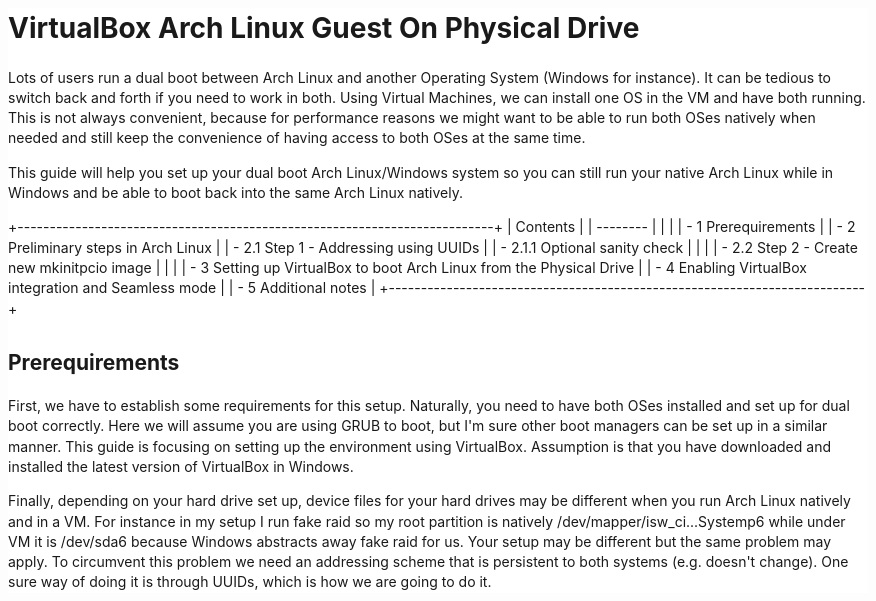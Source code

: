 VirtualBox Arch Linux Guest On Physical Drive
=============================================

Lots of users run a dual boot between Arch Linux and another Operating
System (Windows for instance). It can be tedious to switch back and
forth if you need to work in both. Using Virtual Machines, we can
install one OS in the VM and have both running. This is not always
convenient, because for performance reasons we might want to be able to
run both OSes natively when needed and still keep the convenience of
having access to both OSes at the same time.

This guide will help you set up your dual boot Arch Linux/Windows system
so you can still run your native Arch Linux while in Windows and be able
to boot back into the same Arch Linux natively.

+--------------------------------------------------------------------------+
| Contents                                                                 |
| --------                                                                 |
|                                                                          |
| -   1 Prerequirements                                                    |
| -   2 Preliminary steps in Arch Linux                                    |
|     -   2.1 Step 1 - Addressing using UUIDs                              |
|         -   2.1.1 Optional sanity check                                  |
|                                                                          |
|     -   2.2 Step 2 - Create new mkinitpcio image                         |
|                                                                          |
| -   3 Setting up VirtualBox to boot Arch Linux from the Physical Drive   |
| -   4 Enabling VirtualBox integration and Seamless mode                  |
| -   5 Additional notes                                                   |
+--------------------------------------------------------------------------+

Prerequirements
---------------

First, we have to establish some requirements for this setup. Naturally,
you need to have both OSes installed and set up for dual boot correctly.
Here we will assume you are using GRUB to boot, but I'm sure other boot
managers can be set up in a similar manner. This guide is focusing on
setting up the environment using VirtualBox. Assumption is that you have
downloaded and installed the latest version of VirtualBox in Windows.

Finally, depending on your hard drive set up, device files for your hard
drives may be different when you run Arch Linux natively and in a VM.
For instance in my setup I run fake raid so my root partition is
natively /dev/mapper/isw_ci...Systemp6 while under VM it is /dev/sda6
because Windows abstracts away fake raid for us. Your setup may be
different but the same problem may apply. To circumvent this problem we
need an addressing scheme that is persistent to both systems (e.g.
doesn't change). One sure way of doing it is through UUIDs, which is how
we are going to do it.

####

§ INSTRUCTIONS FOR THE TASK
If an entry above contains a picture, leave that picture out and copy everything else exactly.

§ ANSWER TO THIS TASK
Source code

: VirtualBox Arch Linux Guest On Physical Drive
=============================================

Lots of users run a dual boot between Arch Linux and another Operating
System (Windows for instance). It can be tedious to switch back and
forth if you need to work in both. Using Virtual Machines, we can
install one OS in the VM and have both running. This is not always
convenient, because for performance reasons we might want to be able to
run both OSes natively when needed and still keep the convenience of
having access to both OSes at the same time.

This guide will help you set up your dual boot Arch Linux/Windows system
so you can still run your native Arch Linux while in Windows and be able
to boot back into the same Arch Linux natively.

+--------------------------------------------------------------------------+
| Contents                                                                 |
| --------                                                                 |
|                                                                          |
| -   1 Prerequirements                                                    |
| -   2 Preliminary steps in Arch Linux                                    |
|     -   2.1 Step 1 - Addressing using UUIDs                              |
|         -   2.1.1 Optional sanity check                                  |
|                                                                          |
|     -   2.2 Step 2 - Create new mkinitpcio image                         |
|                                                                          |
| -   3 Setting up VirtualBox to boot Arch Linux from the Physical Drive   |
| -   4 Enabling VirtualBox integration and Seamless mode                  |
| -   5 Additional notes                                                   |
+--------------------------------------------------------------------------+

Prerequirements
---------------

First, we have to establish some requirements for this setup. Naturally,
you need to have both OSes installed and set up for dual boot correctly.
Here we will assume you are using GRUB to boot, but I'm sure other boot
managers can be set up in a similar manner. This guide is focusing on
setting up the environment using VirtualBox. Assumption is that you have
downloaded and installed the latest version of VirtualBox in Windows.

Finally, depending on your hard drive set up, device files for your hard
drives may be different when you run Arch Linux natively and in a VM.
For instance in my setup I run fake raid so my root partition is
natively /dev/mapper/isw_ci...Systemp6 while under VM it is /dev/sda6
because Windows abstracts away fake raid for us. Your setup may be
different but the same problem may apply. To circumvent this problem we
need an addressing scheme that is persistent to both systems (e.g.
doesn't change). One sure way of doing it is through UUIDs, which is how
we are going to do it.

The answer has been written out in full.